With forces deployed around the globe, in some cases far beyond traditional NATO theaters of operations, the need for improved information networks, logistics support for deployed forces, and comprehensive command and control systems has never been greater.  Industry must supply these capabilities.

 With demands so clearly exceeding the resources necessary to fulfill them, there are significant incentives for allies to cooperate.  Not only do we need to pool our capabilities and share the burden, but we can also no longer afford, literally, to have many different nations developing duplicative capabilities.  The economic, political, and business imperatives all point toward greater cooperation among allied governments and the integration of their defense markets. 

Lockheed Martin’s Response

 As a principal provider of the military capabilities and security systems that are in greatest demand by our global customers, we at Lockheed Martin have been positioning our corporation to respond to these global trends and to fulfill the rapidly evolving requirements of our customers.

 We are integrating systems, networks and platforms to provide capabilities to meet challenging security tasks.  We are deploying these systems globally with U.S. and Allied forces to expand required interoperability.  We are working with industrial partners to develop global products for the global marketplace.  We are striving through our business strategies and our business practices to create and sustain a credible, open and integrated transatlantic marketplace.

 For many years, Lockheed Martin has strongly advocated a more open and integrated transatlantic marketplace with the following essential features:

 It is a market in which nations work together to harmonize their military requirements, and then procure defense equipment on a scale that is sufficiently large to make economic production possible.  It is a market where transatlantic teams are formed to compete for work, and where procurement procedures are open and transparent.  It is a market where the benefits of competition and of access to the global technology base would be more available to all government customers. 

We remain committed to this goal, and we have been successfully working to achieve it through a number of very specific actions with tangible demonstrated results.  Our strength and persistence in this advocacy is energized by compelling strategic, economic, and operational forces.  I believe there is irrefutable evidence that the planet we all inhabit is increasingly connected – by information flows, by capital flows, by trade and tourism, and by the need to cooperate for our mutual security.  You are perfect examples of this connectivity.  You file a story from anywhere on the globe and, with a keystroke, reach a billion people.

We believe that a more integrated transatlantic marketplace is the logical and required response to the dominant trends affecting our industry as we provide systems that support our overall security interests.  In a time of increasing demand for capabilities, highly constrained resources, and concurrent military operations in multiple theaters, the market needs to simultaneously foster competitiveness, affordability, and efficiency.  Inefficiency, redundancy, and obstacles to industrial cooperation only increase costs and delay the provision of vital capabilities.

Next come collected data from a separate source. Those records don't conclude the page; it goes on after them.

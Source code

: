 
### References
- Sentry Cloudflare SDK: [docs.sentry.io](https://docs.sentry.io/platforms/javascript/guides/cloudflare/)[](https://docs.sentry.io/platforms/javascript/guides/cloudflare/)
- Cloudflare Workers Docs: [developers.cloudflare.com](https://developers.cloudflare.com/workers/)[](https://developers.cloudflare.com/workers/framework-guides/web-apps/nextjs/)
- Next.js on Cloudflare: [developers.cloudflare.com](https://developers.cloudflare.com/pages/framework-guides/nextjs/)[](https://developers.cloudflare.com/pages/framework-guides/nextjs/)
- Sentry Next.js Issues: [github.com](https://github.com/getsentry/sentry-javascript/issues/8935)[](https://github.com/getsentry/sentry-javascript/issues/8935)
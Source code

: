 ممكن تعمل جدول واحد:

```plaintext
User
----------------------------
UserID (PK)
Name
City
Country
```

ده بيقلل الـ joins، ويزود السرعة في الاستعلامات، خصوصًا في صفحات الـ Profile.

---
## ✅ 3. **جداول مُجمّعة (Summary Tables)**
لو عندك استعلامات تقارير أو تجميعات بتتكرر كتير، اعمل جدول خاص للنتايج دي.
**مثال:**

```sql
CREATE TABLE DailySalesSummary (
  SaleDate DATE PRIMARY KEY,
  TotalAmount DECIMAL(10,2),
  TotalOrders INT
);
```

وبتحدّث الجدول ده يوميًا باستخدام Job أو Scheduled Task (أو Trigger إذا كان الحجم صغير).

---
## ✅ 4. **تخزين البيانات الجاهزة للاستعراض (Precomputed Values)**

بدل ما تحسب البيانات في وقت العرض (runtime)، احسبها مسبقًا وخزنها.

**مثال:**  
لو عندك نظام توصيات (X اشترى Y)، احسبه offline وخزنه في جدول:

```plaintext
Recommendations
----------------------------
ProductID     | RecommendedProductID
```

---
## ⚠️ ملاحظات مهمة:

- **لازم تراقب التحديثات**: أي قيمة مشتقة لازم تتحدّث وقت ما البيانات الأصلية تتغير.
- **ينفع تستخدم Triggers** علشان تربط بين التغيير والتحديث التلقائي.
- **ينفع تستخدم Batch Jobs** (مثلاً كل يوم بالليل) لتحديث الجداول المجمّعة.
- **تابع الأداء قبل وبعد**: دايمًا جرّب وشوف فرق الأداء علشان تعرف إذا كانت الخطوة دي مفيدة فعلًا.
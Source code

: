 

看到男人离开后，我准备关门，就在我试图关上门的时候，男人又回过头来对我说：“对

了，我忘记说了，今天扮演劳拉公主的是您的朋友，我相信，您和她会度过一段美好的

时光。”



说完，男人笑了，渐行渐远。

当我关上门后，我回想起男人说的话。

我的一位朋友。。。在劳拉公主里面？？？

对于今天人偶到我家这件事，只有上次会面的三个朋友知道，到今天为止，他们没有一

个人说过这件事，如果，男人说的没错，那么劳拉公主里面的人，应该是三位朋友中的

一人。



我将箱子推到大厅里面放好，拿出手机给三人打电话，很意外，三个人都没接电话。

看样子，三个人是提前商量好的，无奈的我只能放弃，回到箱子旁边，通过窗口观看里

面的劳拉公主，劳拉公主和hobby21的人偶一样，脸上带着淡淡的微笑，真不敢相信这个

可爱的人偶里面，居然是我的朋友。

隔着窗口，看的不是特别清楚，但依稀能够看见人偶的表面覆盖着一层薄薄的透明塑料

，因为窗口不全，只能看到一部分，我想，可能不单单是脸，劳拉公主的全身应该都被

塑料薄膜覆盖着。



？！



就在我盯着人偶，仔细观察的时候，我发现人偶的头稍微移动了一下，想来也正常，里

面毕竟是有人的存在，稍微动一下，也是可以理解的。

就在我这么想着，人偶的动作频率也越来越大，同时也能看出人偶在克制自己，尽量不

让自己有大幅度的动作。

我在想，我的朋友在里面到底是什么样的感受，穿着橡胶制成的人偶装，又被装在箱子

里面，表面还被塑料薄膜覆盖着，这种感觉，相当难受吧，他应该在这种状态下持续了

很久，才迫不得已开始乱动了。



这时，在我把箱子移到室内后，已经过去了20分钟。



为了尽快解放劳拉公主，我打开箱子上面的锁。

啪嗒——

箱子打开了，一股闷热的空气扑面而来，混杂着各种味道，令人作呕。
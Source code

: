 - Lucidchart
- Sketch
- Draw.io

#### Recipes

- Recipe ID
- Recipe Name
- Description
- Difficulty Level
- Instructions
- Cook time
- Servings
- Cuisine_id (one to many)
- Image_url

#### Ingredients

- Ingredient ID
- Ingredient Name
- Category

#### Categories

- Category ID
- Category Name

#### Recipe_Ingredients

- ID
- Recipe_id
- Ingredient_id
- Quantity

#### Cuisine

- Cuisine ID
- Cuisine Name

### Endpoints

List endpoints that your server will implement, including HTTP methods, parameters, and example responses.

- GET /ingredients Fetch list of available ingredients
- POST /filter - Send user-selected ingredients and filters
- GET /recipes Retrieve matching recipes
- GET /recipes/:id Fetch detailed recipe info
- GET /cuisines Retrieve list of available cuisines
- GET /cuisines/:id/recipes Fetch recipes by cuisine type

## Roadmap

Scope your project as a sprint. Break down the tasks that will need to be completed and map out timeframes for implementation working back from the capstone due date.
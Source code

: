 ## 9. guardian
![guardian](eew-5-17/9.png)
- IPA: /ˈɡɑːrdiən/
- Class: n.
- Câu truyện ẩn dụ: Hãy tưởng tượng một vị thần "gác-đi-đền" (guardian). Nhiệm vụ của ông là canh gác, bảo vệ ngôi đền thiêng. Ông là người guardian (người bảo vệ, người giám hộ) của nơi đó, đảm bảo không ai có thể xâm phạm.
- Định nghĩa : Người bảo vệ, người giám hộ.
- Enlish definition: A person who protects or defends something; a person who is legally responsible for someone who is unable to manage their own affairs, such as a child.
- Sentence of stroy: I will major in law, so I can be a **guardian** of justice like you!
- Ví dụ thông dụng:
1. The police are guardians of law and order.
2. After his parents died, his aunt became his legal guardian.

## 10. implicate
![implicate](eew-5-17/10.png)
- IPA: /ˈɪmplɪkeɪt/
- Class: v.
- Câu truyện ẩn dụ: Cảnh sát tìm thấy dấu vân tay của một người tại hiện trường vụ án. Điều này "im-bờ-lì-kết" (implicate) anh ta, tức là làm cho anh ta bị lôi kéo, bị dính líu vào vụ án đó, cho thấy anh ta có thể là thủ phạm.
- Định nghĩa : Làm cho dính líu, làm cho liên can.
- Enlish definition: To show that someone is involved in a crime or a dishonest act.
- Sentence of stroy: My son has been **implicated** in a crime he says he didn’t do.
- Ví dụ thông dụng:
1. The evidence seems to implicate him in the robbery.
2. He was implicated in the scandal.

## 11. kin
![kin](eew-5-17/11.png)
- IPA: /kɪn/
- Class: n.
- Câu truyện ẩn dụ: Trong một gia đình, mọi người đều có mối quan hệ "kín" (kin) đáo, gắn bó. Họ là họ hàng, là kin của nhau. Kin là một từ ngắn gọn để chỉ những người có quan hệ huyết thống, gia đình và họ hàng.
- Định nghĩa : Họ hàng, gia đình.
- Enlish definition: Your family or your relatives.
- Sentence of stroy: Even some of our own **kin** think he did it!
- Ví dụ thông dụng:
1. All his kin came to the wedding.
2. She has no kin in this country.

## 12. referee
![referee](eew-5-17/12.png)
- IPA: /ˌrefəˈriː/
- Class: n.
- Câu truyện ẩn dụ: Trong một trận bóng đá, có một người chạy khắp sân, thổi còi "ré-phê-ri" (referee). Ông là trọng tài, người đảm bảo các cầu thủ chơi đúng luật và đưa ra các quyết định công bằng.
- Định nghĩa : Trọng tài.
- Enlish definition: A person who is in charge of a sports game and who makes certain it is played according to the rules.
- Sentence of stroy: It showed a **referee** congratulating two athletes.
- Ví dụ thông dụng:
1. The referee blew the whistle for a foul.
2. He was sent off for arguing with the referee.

 The health of the industry as a whole requires further integration and open markets.  It is not surprising that we are seeing some of our European counterparts increasing their presence in the United States – because companies must seek business in markets where business exists.  But it is also the case that governments are increasingly looking to cooperative multinational programs as a way to achieve interoperability and affordability.  Industry needs to be able to access the entire transatlantic industrial base to provide best value solutions to our customers.  The military forces of NATO should expect no less.  Our military customers obtain the best capabilities at the best prices, with interoperability built in because of industrial cooperation.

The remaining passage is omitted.